February 11th, 2014

This posting was created by Patrick McFadin, Chief Evangelist for Apache Cassandra at DataStax. To view more postings by Patrick, be sure to check out his blog at PatrickMcFadin.com.

Many of you who know me, know that I rarely get negative about your data store choice. If you’ve done your diligence and it works for you, great. We live in an age with an over-abundance of choices, so something should fit your use case. Yes, I would prefer you use Apache Cassandra. Not because I’m an evangelist, but because I’ve personally done great things with this technology and I believe in it. When you say you will be going a different direction, I’ll wish you luck and go on my way. You won’t see me flipping out, waving my hands…

Until today.

You know when you see something repeatedly and you can’t help but think there is more to this? I’m having one of those moments. I’ve been doing full time consulting for Cassandra for probably a year and a half at this point. In the past year there has been a rising chorus of users stuck on a cliff with MongoDB and are desperate to get out. I hear some really tough stories about how it seemed to be a great fit when they started, only to find out it wasn’t matching the scale they needed. They were told it was “Web Scale” but to paraphrase Inigo Montoya from Princess Bride “This word Web Scale, it does not mean what you think it means” There have been some pretty public stories about this growing problem. The team over at Shift talked about the need for migration away from MongoDB and onto Cassandra is a recent interview. Many of us have done interesting tricks to make relational databases scale, they found that they were having to do the same stuff with MongoDB. I love this quote from John Haddad, Senior Architect at Shift:

“Cassandra is much more sane to deal with than MongoDB. MongoDB just has more moving parts architecturally, and pulling our data simply ground it to a halt. With Cassandra, it’s insanely fast, and managing the data is a no-brainer for us.”

When I ran infrastructure, I wanted the no-brainer. I say this all the time: the database should be the most boring thing in your datacenter. Is it scaling?
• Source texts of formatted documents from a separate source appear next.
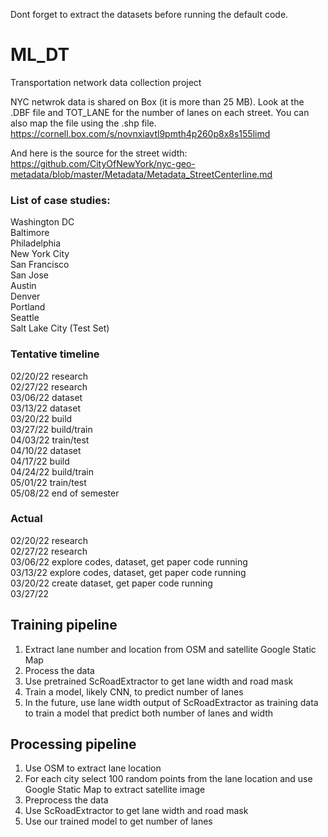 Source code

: Dont forget to extract the datasets before running the default code.

# ML_DT
Transportation network data collection project

NYC netwrok data is shared on Box (it is more than 25 MB). Look at the .DBF file and TOT_LANE for the number of lanes on each street. You can also map the file using the .shp file. https://cornell.box.com/s/novnxiavtl9pmth4p260p8x8s155limd

And here is the source for the street width: https://github.com/CityOfNewYork/nyc-geo-metadata/blob/master/Metadata/Metadata_StreetCenterline.md

### List of case studies:
Washington DC <br>
Baltimore <br>
Philadelphia <br>
New York City <br>
San Francisco <br>
San Jose <br>
Austin <br>
Denver <br>
Portland <br>
Seattle  <br>
Salt Lake City (Test Set)<br>

### Tentative timeline
02/20/22	research <br>
02/27/22	research <br>
03/06/22	dataset <br>
03/13/22	dataset <br>
03/20/22	build <br>
03/27/22	build/train <br>
04/03/22	train/test <br>
04/10/22	dataset <br>
04/17/22	build <br>
04/24/22	build/train <br>
05/01/22	train/test <br>
05/08/22	end of semester <br>

### Actual
02/20/22	research <br>
02/27/22	research <br>
03/06/22	explore codes, dataset, get paper code running <br>
03/13/22	explore codes, dataset, get paper code running <br>
03/20/22	create dataset, get paper code running <br>
03/27/22

## Training pipeline
1. Extract lane number and location from OSM and satellite Google Static Map
2. Process the data
3. Use pretrained ScRoadExtractor to get lane width and road mask
4. Train a model, likely CNN, to predict number of lanes
5. In the future, use lane width output of ScRoadExtractor as training data to train a model that predict both number of lanes and width

## Processing pipeline
1. Use OSM to extract lane location 
2. For each city select 100 random points from the lane location and use Google Static Map to extract satellite image
3. Preprocess the data
4. Use ScRoadExtractor to get lane width and road mask
5. Use our trained model to get number of lanes
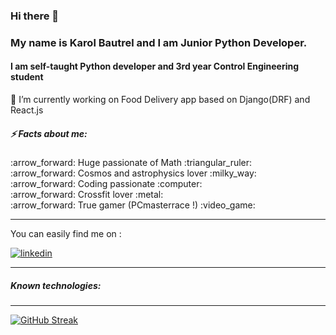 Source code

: 
### Hi there 👋
<h3> My name is Karol Bautrel and I am Junior Python Developer. </h3>

<h4> I am self-taught Python developer and 3rd year Control Engineering student  </h4>
<div>🔭 I’m currently working on Food Delivery app based on Django(DRF) and React.js   </div>
<h5>⚡ Facts about me: </h5>
 :arrow_forward: Huge passionate of Math :triangular_ruler:
 <br>
 :arrow_forward: Cosmos and astrophysics lover :milky_way:
  <br>
 :arrow_forward: Coding passionate :computer:
  <br>
 :arrow_forward: Crossfit lover :metal:
  <br>
 :arrow_forward: True gamer (PCmasterrace !)  :video_game:

<hr>

You can easily find me on :
<br>

[![linkedin](https://cloud.githubusercontent.com/assets/17016297/18839848/0fc7e74e-83d2-11e6-8c6a-277fc9d6e067.png)][2]
<br>
  


<hr>

<h5> Known technologies: </h5>








<hr>

[![GitHub Streak](https://github-readme-streak-stats.herokuapp.com?user=KarolBautrel&theme=radical&date_format=M%20j%5B%2C%20Y%5D)](https://git.io/streak-stats)

>
[1]: https://github.com/KarolBautrel
[2]: https://www.linkedin.com/in/karol-bautrel/
[3]: https://www.facebook.com/your_contact_info

<!--
**KarolBautrel/KarolBautrel** is a ✨ _special_ ✨ repository because its `README.md` (this file) appears on your GitHub profile.

Here are some ideas to get you started:

- 🔭 I’m currently working on ...
- 🌱 I’m currently learning ...
- 👯 I’m looking to collaborate on ...
- 🤔 I’m looking for help with ...
- 💬 Ask me about ...
- 📫 How to reach me: ...
- 😄 Pronouns: ...
- ⚡ Fun fact: ...
-->
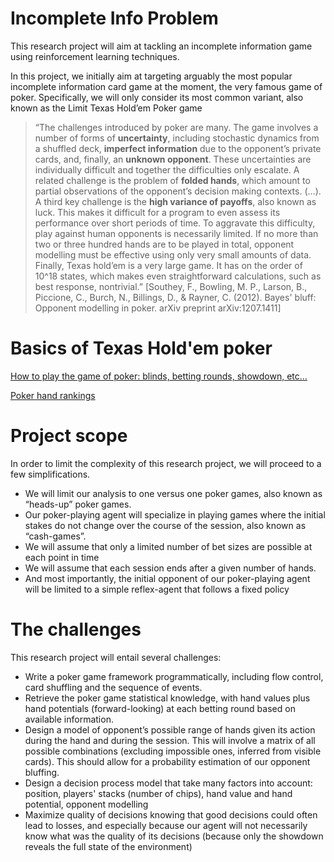 # Incomplete Info Problem
This research project will aim at tackling an incomplete information game using reinforcement
learning techniques.

In this project, we initially aim at targeting arguably the most popular incomplete information
card game at the moment, the very famous game of poker. Specifically, we will only consider its
most common variant, also known as the Limit Texas Hold’em Poker game

> “The challenges introduced by poker are many. The game involves a number of
 forms of
**uncertainty**, including stochastic dynamics from a shuffled deck, 
**imperfect 
information** due to
the opponent’s private cards, and, finally, an **unknown opponent**. These 
uncertainties are
individually difficult and together the difficulties only escalate. A related challenge is the
problem of **folded hands**, which amount to partial observations of the 
opponent’s decision
making contexts. (…). A third key challenge is the **high variance of 
payoffs**, also known as luck.
This makes it difficult for a program to even assess its performance over short periods of time.
To aggravate this difficulty, play against human opponents is necessarily limited. If no more than
two or three hundred hands are to be played in total, opponent modelling must be effective using
only very small amounts of data. Finally, Texas hold’em is a very large game. It has on the order
of 10^18 states, which makes even straightforward calculations, such as best
 response, nontrivial.”
[Southey, F., Bowling, M. P., Larson, B., Piccione, C., Burch, N., Billings, D., & Rayner,
C. (2012). Bayes' bluff: Opponent modelling in poker. arXiv preprint 
arXiv:1207.1411]

# Basics of Texas Hold'em poker
[How to play the game of poker: blinds, betting rounds, showdown, etc...](https://www.pokernews.com/poker-rules/texas-holdem.htm)

[Poker hand rankings](https://poker.partypoker.com/en/how-to-play/hand-rankings)

# Project scope
In order to limit the complexity of this research project, we will proceed to a few simplifications.
* We will limit our analysis to one versus one poker games, also known as 
“heads-up” poker games.
* Our poker-playing agent will specialize in playing games where the initial
 stakes do not
change over the course of the session, also known as “cash-games”.
* We will assume that only a limited number of bet sizes are possible at 
each point in time
* We will assume that each session ends after a given number of hands.
* And most importantly, the initial opponent of our poker-playing agent will
 be limited to a simple reflex-agent that follows a fixed policy
 
# The challenges
This research project will entail several challenges:
* Write a poker game framework programmatically, including flow control, 
card shuffling
and the sequence of events.
* Retrieve the poker game statistical knowledge, with hand values plus hand 
potentials
(forward-looking) at each betting round based on available information.
* Design a model of opponent’s possible range of hands given its action 
during the hand and during the session. This will involve a matrix of all possible combinations (excluding
impossible ones, inferred from visible cards). This should allow for a probability
estimation of our opponent bluffing.
* Design a decision process model that take many factors into account: 
position, players' stacks (number of chips), hand value and hand potential, opponent modelling
* Maximize quality of decisions knowing that good decisions could often lead
 to losses, and especially because our agent will not necessarily know what was the quality of its
decisions (because only the showdown reveals the full state of the environment) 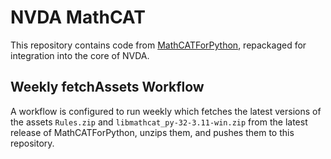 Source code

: # NVDA MathCAT

This repository contains code from [MathCATForPython](https://github.com/nsoiffer/MathCATForPython), repackaged for integration into the core of NVDA.

## Weekly fetchAssets Workflow
A workflow is configured to run weekly which fetches the latest versions of the assets `Rules.zip` and `libmathcat_py-32-3.11-win.zip` from the latest release of MathCATForPython, unzips them, and pushes them to this repository.
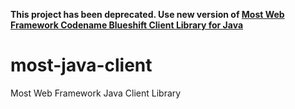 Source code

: **This project has been deprecated. Use new version of [Most Web Framework Codename Blueshift Client Library for Java](https://github.com/themost-framework/themost-java-client)**

# most-java-client
Most Web Framework Java Client Library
Yep. Is it online? Yep. Boring.

They aren’t the only vocal ones either. On PlanetCassandra.org there are a lot of interviews just like it. Internet of Things search engine Shodan limited-out MongoDB and had to move or just stop collecting data. (Not an option.) Analytics provider Retailigence was driving off the same cliff. When you build an application to make money, you really don’t want something in the way. It’s like having a silent thief in your store stealing away your profits. If you have investors, that’s going to be a hard meeting when you say cash flow is down because of scaling problems.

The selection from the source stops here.